AUSTRIA | Examination of the 4th periodic report by the UN CESCR

Austria has to provide the United Nations with periodical reports on the measures that have been undertaken to meet its obligations under ratified covenants. In this context, on November 20th 2013 the UN Committee on Economic, Social and Cultural Rights evaluates the fourth periodic report of Austria concerning the implementation of the UN Covenant on Economic, Social and Cultural Rights (CESCR).

In its function as a National Human Rights Institution (NHRI), the Austrian Ombudsman Board welcomes the opportunity of delivering its statement regarding the question whether and how Austria has fulfilled its obligations under the aforementioned international human rights treaty.

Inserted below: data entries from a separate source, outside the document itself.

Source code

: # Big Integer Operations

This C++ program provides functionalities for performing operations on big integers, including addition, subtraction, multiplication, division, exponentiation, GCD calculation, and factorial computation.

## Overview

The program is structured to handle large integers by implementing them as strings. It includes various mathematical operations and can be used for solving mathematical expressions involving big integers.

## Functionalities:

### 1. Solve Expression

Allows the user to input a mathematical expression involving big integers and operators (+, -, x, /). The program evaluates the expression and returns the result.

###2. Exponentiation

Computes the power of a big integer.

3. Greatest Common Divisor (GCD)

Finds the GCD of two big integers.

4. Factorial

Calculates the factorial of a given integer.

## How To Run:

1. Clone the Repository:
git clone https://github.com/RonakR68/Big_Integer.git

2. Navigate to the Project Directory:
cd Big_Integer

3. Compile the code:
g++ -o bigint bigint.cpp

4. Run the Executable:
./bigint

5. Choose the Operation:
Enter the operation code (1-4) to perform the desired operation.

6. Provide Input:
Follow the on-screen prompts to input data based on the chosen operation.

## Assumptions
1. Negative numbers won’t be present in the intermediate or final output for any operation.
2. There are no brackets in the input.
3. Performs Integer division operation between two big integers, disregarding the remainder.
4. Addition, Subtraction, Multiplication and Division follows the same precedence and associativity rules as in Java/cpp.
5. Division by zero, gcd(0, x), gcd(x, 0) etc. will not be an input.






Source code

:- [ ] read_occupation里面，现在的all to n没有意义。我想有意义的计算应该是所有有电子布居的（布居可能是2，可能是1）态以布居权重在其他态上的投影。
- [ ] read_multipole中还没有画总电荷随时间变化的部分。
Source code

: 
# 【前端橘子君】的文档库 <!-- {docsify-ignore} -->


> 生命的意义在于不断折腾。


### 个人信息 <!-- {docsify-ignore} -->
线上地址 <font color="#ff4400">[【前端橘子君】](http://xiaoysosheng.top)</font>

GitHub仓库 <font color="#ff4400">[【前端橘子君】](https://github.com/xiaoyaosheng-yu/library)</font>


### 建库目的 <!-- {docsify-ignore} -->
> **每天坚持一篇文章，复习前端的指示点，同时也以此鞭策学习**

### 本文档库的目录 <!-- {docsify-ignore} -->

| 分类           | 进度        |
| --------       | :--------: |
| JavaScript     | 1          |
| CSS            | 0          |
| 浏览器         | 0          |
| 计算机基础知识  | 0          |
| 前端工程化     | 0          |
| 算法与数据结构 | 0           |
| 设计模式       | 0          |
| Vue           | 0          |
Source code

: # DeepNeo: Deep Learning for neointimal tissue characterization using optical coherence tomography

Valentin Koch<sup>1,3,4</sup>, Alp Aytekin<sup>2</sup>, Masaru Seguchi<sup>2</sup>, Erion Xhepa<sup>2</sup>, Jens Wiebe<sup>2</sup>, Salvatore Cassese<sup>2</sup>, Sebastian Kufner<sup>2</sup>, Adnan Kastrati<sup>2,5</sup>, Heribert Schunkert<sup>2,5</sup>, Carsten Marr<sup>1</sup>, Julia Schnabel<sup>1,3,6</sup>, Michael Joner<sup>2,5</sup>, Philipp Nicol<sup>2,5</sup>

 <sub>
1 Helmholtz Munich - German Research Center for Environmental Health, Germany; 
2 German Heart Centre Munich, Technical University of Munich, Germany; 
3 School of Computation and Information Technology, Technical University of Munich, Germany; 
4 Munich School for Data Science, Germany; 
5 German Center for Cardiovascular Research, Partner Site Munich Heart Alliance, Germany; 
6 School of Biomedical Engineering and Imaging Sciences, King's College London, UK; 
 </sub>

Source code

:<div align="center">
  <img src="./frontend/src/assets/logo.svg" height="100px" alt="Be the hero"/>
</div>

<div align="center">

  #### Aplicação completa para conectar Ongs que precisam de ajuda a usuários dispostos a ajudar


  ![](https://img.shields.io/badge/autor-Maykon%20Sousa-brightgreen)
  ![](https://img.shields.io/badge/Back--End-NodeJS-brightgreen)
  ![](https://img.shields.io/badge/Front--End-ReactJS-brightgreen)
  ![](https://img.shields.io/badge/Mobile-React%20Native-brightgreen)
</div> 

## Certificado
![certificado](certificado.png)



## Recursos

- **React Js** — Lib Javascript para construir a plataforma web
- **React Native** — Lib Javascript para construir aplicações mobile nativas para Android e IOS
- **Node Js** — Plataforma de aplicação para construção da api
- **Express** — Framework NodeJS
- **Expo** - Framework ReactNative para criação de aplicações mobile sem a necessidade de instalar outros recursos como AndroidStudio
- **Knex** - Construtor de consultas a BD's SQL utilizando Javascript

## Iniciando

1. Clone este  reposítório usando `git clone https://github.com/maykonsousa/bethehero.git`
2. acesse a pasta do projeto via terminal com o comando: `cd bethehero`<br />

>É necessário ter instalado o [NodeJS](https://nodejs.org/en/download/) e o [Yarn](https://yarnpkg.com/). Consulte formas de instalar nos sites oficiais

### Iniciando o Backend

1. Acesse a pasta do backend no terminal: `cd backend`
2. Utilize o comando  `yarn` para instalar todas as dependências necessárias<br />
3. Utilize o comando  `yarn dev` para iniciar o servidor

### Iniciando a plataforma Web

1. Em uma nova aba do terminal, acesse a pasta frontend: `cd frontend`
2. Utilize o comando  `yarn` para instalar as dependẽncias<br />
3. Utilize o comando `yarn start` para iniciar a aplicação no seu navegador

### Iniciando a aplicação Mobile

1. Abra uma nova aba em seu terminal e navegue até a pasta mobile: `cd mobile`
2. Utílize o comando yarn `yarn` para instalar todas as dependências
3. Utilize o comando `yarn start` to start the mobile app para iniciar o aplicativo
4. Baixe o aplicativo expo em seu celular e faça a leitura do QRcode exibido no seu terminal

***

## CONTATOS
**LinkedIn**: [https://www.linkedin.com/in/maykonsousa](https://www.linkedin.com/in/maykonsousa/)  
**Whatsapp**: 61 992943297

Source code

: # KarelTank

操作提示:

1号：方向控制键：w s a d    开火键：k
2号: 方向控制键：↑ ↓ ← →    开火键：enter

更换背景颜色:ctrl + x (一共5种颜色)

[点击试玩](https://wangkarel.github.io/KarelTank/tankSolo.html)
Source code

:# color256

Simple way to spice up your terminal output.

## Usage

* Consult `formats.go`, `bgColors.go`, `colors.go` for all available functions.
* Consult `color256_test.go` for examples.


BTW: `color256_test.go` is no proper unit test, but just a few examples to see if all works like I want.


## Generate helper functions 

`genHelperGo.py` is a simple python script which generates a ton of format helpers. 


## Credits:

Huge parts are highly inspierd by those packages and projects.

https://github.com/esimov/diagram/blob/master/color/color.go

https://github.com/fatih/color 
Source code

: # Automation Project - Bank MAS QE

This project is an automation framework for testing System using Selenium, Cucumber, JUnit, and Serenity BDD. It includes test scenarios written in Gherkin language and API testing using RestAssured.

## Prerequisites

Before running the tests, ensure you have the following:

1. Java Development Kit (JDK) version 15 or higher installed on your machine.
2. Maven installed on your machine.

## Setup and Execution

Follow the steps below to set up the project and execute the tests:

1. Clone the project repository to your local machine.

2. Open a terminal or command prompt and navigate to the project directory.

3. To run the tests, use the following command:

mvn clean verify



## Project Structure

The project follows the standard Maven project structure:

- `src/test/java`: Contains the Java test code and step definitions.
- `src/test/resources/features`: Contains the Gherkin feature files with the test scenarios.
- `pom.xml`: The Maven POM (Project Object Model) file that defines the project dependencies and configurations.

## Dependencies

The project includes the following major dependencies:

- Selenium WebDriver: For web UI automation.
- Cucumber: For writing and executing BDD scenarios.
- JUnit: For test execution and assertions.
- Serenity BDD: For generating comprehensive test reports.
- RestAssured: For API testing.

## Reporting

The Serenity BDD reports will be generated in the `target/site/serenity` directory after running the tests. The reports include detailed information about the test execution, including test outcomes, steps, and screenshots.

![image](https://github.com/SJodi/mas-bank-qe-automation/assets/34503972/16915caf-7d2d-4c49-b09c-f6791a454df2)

Social human rights are for the most part without constitutional status in Austria. With regard to placing social human rights on an equal footing with civil and political human rights, the Austrian Ombudsman Board advocates the addition of social human rights to the Constitution. In this context the Austrian Ombudsman Board also stresses that it advocates the signing and ratification of the UN Optional Protocol to the International Covenant on Economic, Social and Cultural Rights, in which the possibility of complaints procedures for individuals or groups of individuals is set out as a standard.

In its statement to the UN Committee the Austrian Ombudsman Board addresses areas of concern such as the needs-based minimum benefit system, the situation of persons with disabilities, measures in the sector of youth welfare, as well as schools and public and private broadcasters. The report is based on the AOB’s experiences in its function as the National Preventive Mechanism (NPM) and provides detailed information about the findings of the visits carried out by the AOB’s six Commissions as well as the results of the following investigative proceedings.

As in its public reports the Austrian Ombudsman Board alludes to the problem of the often fundamental lack of freedom of residential choice facing persons with disabilities, senior citizens or children and adolescents. For example, the AOB considers the accommodation of adolescents with psychiatric illness and / or people with multiple disabilities in retirement and nursing homes unacceptable.